Мой вывод прост, но кому он был интересен тогда или сейчас? «Замерзающий человек вовсе не капризничает, проявляя якобы неумение терпеть зимние неприятности. Замерзание – это никак не неприятность, не каприз и не изнеженность! Это – самая настоящая гибель организма, хотя и постепенная. Уговорами или приказами околевающего человека спасти невозможно! Его можно лишь отогреть! Да и то, лишь в том случае, если сделать это своевременно и умело!»
Но командование считало, будто отогревать никого не надо! Пусть сами акклиматизируются!
Я тогда смутно догадался о такой постановке вопроса, потому и терпел систематическое переохлаждение, зарабатывая себе всяческие циститы и не только их. Иного выхода я не находил. Я терпел и приспосабливался, как мог, не видя иных вариантов. И ведь правильно поступал, как и сам оценил значительно позже, поскольку в то ужасное для меня время мой организм по собственной инициативе всё же приспосабливался к новым условиям существования. И постепенно я, действуя с ним заодно, достиг кое-каких успехов. Я стал меньше страдать от холода.

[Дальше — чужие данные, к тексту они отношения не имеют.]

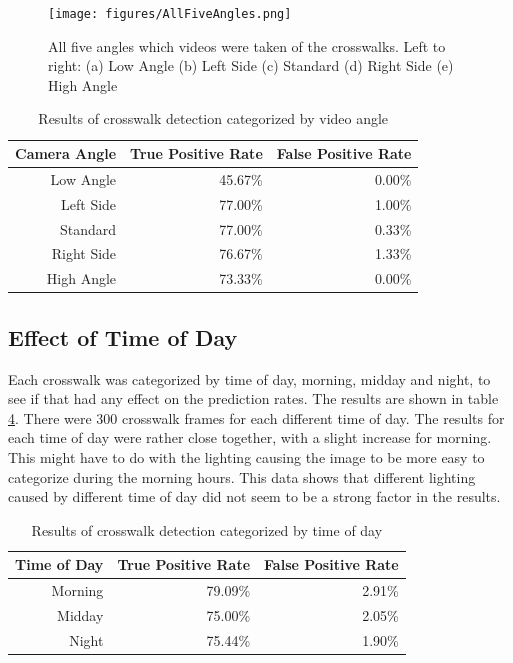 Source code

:\begin{figure}[t]
\begin{center}
\texttt{[image: figures/AllFiveAngles.png]}
\captionfonts
\caption{All five angles which videos were taken of the crosswalks. Left to right: (a) Low Angle (b) Left Side (c) Standard (d) Right Side (e) High Angle}
\label{fig:AllFiveAngles}
\end{center}
\end{figure}

\begin{table}[t]
    \begin{longtable}{|r|r|r|}
    \caption{Results of crosswalk detection categorized by video angle}
    \label{tab:downbad}\\

    \hline
    Camera Angle & True Positive Rate & False Positive Rate \bigstrut\\
    \hline
    Low Angle & 45.67\% & 0.00\% \bigstrut\\
    \hline
    Left Side & 77.00\% & 1.00\% \bigstrut\\
    \hline
    Standard & 77.00\% & 0.33\% \bigstrut\\
    \hline
    Right Side & 76.67\% & 1.33\% \bigstrut\\
    \hline
    High Angle & 73.33\% & 0.00\% \bigstrut\\
    \hline
    \end{longtable}
\end{table}

\clearpage

\subsection{Effect of Time of Day}
Each crosswalk was categorized by time of day, morning, midday and night, to see if that had any effect on the prediction rates. The results are shown in table \ref{tab:timeofday}. There were 300 crosswalk frames for each different time of day. The results for each time of day were rather close together, with a slight increase for morning. This might have to do with the lighting causing the image to be more easy to categorize during the morning hours. This data shows that different lighting caused by different time of day did not seem to be a strong factor in the results.

\begin{table}[t]
    \begin{longtable}{|r|r|r|}
    \caption{Results of crosswalk detection categorized by time of day}
    \label{tab:timeofday}\\ 
    \hline
    Time of Day & True Positive Rate & False Positive Rate \bigstrut\\
    \hline
    Morning & 79.09\% & 2.91\% \bigstrut\\
    \hline
    Midday & 75.00\% & 2.05\% \bigstrut\\
    \hline
    Night & 75.44\% & 1.90\% \bigstrut\\
    \hline
    \end{longtable}
\end{table}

Действуя по собственной методике, я старался при любом морозе как можно дольше обходиться без перчаток. Я терпел, а тем временем замерзающие руки всё лучше приспосабливались к холоду. Так или иначе, но во вторую зиму я значительно меньше страдал от этого зла, нежели в первую.
Да и как могло быть иначе, если даже в сорокоградусные морозы из казармы в столовую и обратно мы ходили без шинелей. Всегда! Наш путь, конечно, был не столь уж дальний, всего-то метров двести. Но пока весь курс вытянется из казармы, да построится на улице, а это сто тридцать человек, пока старшина произнесет ожидаемое всеми «Шагом марш!», то за такое время с непривычки можно и околеть, а ведь еще и до столовой следовало добраться.
Легко посчитать, что при нашей скорости пять километров в час на двести метров пути уходило две минуты и двадцать четыре секунды! Совсем не мало, если на сильном морозе! Так ведь и в столовую мы залетали не мгновенно, а строго по очереди, не гурьбой, как поступили бы на гражданке! Последние долго ждали передних.
Нам еще повезло с взаимным расположением казармы и столовой, а ведь в училище были и такие курсы, у которых это расстояние составляло около четырёхсот метров! Значит, они добирались до столовой не 2 мин. 24 с., а в два раза больше – целых пять минут!
Кстати, сорокоградусные морозы за годы моей учебы случались каждую зиму и обычно держались пару недель. Это точно! А двадцать градусов или около того продолжались месяца два или дольше. Так что возможностей для тренировки своих организмов у нас было полно – хоть отбавляй!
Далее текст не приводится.